Adventures take shape in many forms. And from adventures there are usually lessons to be learned. I recently took part in a program offered by the National Outdoor Leadership School, which takes people of all ages on remote wilderness expeditions, teaching technical outdoor skills, leadership, and environmental ethics in some of the world’s wildest and most awe-inspiring classrooms. I was able to spend 80 days kayaking and mountaineering all over Patagonia.
Looking back on 80 days in Patagonia, I was exposed to hundreds of mini-adventures that bring the entire sea kayaking and mountaineering course to life. Days are full of these mini-adventures. It wasn’t just the acts of paddling at sea or ascending a peak that deserve attention in the backcountry.
Setting up tents and preparing meals in a windy and rainy world kept me on my toes. A tent doesn’t survive the Patagonia backcountry unless it’s out of reach from rising tides and appropriately secured to the ground with 12 to 14 heavy anchors. We constantly hunted for the largest rocks, heaviest tree trunks, and anything else tough enough to withstand the winds and untamed waters. Over time, I learned how to leverage every campsite’s natural assets and set up the most practical anchoring systems in the least amount of time possible. A poor camp leads to a poor dinner and poor night’s sleep. It was critical to honor all of these daily mini-adventures to make our actual movements on sea and land a success.
In early January, our lead instructor emphasized “Inefficiency equals misery.” These words were simple and powerful, and they shaped how we approached our days. I worked hard to create and improve my own systems for doing things. Packing became a science. Self-care was a fixed set of routines. Decision-making followed clearly defined criteria for managing the sea, land, weather, and human factors. Being systematic led to more predictable and comfortable days in an unpredictable and uncomfortable environment. As I became more efficient, I essentially created more time for myself to admire the land, prepare and share food, and plan ahead for the next day’s route. Efficiencies in meeting my most basic needs allowed me to be more creative, inventive, and resourceful with the rest of my time.
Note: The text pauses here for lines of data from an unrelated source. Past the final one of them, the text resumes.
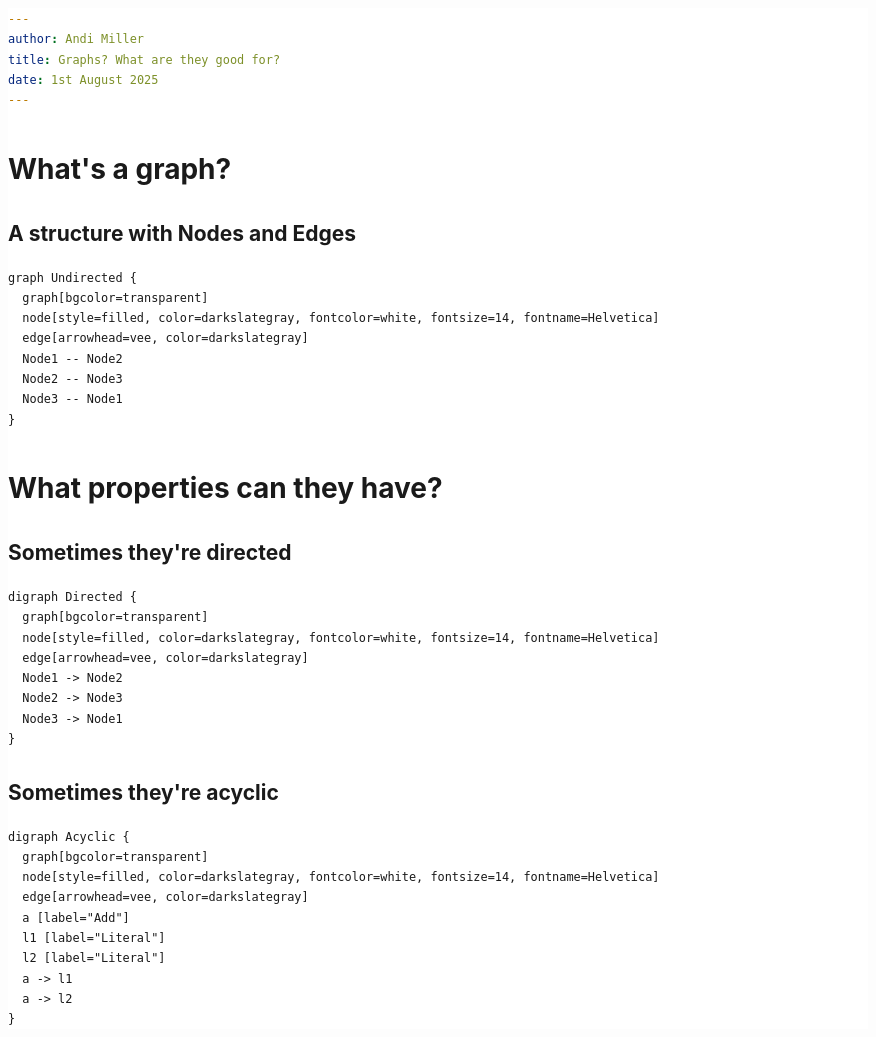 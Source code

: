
 ```yaml
---
author: Andi Miller
title: Graphs? What are they good for? 
date: 1st August 2025
---
```


# What's a graph?

## A structure with Nodes and Edges

```graphviz
graph Undirected {
  graph[bgcolor=transparent]
  node[style=filled, color=darkslategray, fontcolor=white, fontsize=14, fontname=Helvetica]
  edge[arrowhead=vee, color=darkslategray]
  Node1 -- Node2
  Node2 -- Node3
  Node3 -- Node1  
}
```

# What properties can they have?

## Sometimes they're directed

```graphviz
digraph Directed {
  graph[bgcolor=transparent]
  node[style=filled, color=darkslategray, fontcolor=white, fontsize=14, fontname=Helvetica]
  edge[arrowhead=vee, color=darkslategray]
  Node1 -> Node2
  Node2 -> Node3
  Node3 -> Node1  
}
```

## Sometimes they're acyclic

```graphviz
digraph Acyclic {
  graph[bgcolor=transparent]
  node[style=filled, color=darkslategray, fontcolor=white, fontsize=14, fontname=Helvetica]
  edge[arrowhead=vee, color=darkslategray]
  a [label="Add"]
  l1 [label="Literal"]
  l2 [label="Literal"]
  a -> l1 
  a -> l2 
}
```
At sea and on land, we relied heavily on charts and maps to frame our routes and guide our decision-making. We divided routes into smaller legs, set our sights on land features that offered the best protection and viewpoints during breaks, and determined communication strategies to keep everyone informed of progress and changes to planned routes. While paddling and hiking, we were exposed to real-time elements and new information on land features that call for flexibility in the original route plan. We modified routes and communicated changes hourly. The final X rarely changed, but how we actually arrived there often looked different from our original drafts.
As our routes evolved with the changing conditions, our leadership evolved as well. Briefing and debriefing were critical tools in our leadership journey. We stayed disciplined and exercised these tools daily to make sure our team learned from key successes and challenges. I really value briefing and debriefing, and I think the best learning organizations are committed to building these tools into their routines.
Leadership and teamwork tend to be complicated social experiments. They don’t have to be. In my experience, successful leadership and teamwork consist of three things:
- People who know how to take care of themselves.
- People who deeply care about supporting other people.
- People who see the best in the worst situations
One of the most important aspects of a successful journey in Patagonia – and in daily life – is building a tolerance for uncertainty and adversity. Tolerance is one of the National Outdoor Leadership School’s key leadership qualities, and I’m surprised it isn’t featured more often in other leadership models. We relied heavily on mental toughness and an ability to laugh at all of the unexpected bumps in the road. I wiped out a lot!
After Patagonia, I know what it’s like to hike from 9am to 6pm without a dry skin cell on my body. I spent 66 hours straight in a tent with three other people because a weather system pinned us down with rain and sleet. In those moments – and in all difficult moments – we have powerful minds that either break us or boost us. Most of the world lives through a lot worse than those uncomfortable hours, and when we participate in teams that push past discomfort, we almost always push ourselves to places we haven’t been before. Luckily for me, in this case, it was peaks, glaciers, and isolated beaches.